Please print the entries below exactly, from the line with "3. Install leptonica from MSYS2 repos" through the line with "5. Build package", including both of those lines and leaving out all others.

**Data excerpts:**
+ + + + + + +

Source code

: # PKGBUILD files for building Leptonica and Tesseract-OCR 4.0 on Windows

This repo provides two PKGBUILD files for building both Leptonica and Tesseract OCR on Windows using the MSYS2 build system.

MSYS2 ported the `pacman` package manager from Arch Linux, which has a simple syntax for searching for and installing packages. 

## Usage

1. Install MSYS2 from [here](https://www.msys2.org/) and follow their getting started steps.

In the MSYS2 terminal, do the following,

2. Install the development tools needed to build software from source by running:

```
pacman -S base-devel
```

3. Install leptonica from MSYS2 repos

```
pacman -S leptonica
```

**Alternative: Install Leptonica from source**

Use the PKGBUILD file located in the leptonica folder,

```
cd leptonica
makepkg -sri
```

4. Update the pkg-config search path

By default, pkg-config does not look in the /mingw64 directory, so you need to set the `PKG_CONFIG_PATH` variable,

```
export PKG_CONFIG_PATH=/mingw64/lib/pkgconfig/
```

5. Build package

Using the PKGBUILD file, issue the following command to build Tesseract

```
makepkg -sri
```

+ + + + + + +

**Response:**
3. Install leptonica from MSYS2 repos

```
pacman -S leptonica
```

**Alternative: Install Leptonica from source**

Use the PKGBUILD file located in the leptonica folder,

```
cd leptonica
makepkg -sri
```

4. Update the pkg-config search path

By default, pkg-config does not look in the /mingw64 directory, so you need to set the `PKG_CONFIG_PATH` variable,

```
export PKG_CONFIG_PATH=/mingw64/lib/pkgconfig/
```

5. Build package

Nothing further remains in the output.